Retrovirology (2011-11-15)
Zana Lukic, Stéphane Hausmann, Sarah Sebastian, Justin Rucci, Jaya Sastri, Seth L Robia, Jeremy Luban, Edward M Campbell
RESUMEN

The TRIM5 proteins are cellular restriction factors that prevent retroviral infection in a species-specific manner. Multiple experiments indicate that restriction activity requires accessory host factors, including E2-enzymes.
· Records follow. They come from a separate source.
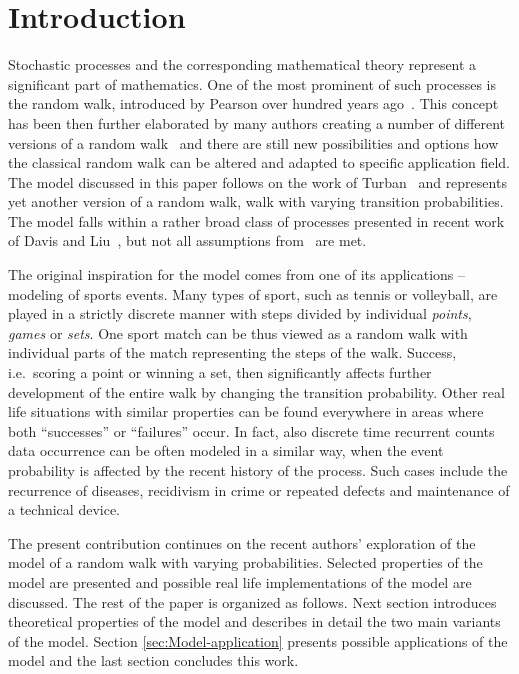 \documentclass[runningheads]{CMSIM}
\begin{document}
    \section{Introduction}\label{sec:introduction}

    Stochastic processes and the corresponding mathematical theory represent
    a significant part of mathematics.
    One of the most prominent of such
    processes is the random walk, introduced by Pearson over hundred
    years ago~\cite{pearson1905problem}.
    This concept has been then further
    elaborated by many authors creating a number of different versions
    of a random walk~\cite{spitzer2013principles} and there are still
    new possibilities and options how the classical random walk can be
    altered and adapted to specific application field.
    The model discussed
    in this paper follows on the work of Turban~\cite{turban2010random}
    and represents yet another version of a random walk, walk with varying
    transition probabilities.
    The model falls within a rather broad class
    of processes presented in recent work of Davis and Liu~\cite{davis2012theory}, but not all assumptions from~\cite{davis2012theory} are met.

    The original inspiration for the model comes from one of its applications -- modeling of sports events.
    Many types of sport, such as tennis
    or volleyball, are played in a strictly discrete manner with steps
    divided by individual \emph{points},\emph{ games }or \emph{sets}.
    One sport match can be thus viewed as a random walk with individual
    parts of the match representing the steps of the walk.
    Success, i.e.\ scoring a point or winning a set, then significantly affects further
    development of the entire walk by changing the transition probability.
    Other real life situations with similar properties can be found everywhere
    in areas where both ``successes'' or ``failures'' occur.
    In fact,
    also discrete time recurrent counts data occurrence can be often modeled
    in a similar way, when the event probability is affected by the recent history of the process.
    Such cases include the recurrence of diseases, recidivism
    in crime or repeated defects and maintenance of a technical
    device.

    The present contribution continues on the recent authors' exploration
    of the model of a random walk with varying probabilities.
    Selected
    properties of the model are presented and possible real life implementations
    of the model are discussed.
    The rest of the paper is organized as
    follows.
    Next section introduces theoretical properties of the model
    and describes in detail the two main variants of the model.
    Section \ref{sec:Model-application}
    presents possible applications of the model and the last section concludes
    this work.
\end{document}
To better understand the mechanism of restriction, we conducted yeast-two hybrid screens to identify proteins that bind to two TRIM5 orthologues. The only cDNAs that scored on repeat testing with both TRIM5 orthologues were the proteasome subunit PSMC2 and ubiquitin. Using co-immunoprecipitation assays, we demonstrated an interaction between TRIM5α and PSMC2, as well as numerous other proteasome subunits. Fluorescence microscopy revealed co-localization of proteasomes and TRIM5α cytoplasmic bodies. Forster resonance energy transfer (FRET) analysis indicated that the interaction between TRIM5 and PSMC2 was direct. Previous imaging experiments demonstrated that, when cells are challenged with fluorescently-labeled HIV-1 virions, restrictive TRIM5α orthologues assemble cytoplasmic bodies around incoming virion particles. Following virus challenge, we observed localization of proteasome subunits to rhTRIM5α cytoplasmic bodies that contained fluorescently labeled HIV-1 virions. Taken together, the results presented here suggest that localization of the proteasome to TRIM5α cytoplasmic bodies makes an important contribution to TRIM5α-mediated restriction.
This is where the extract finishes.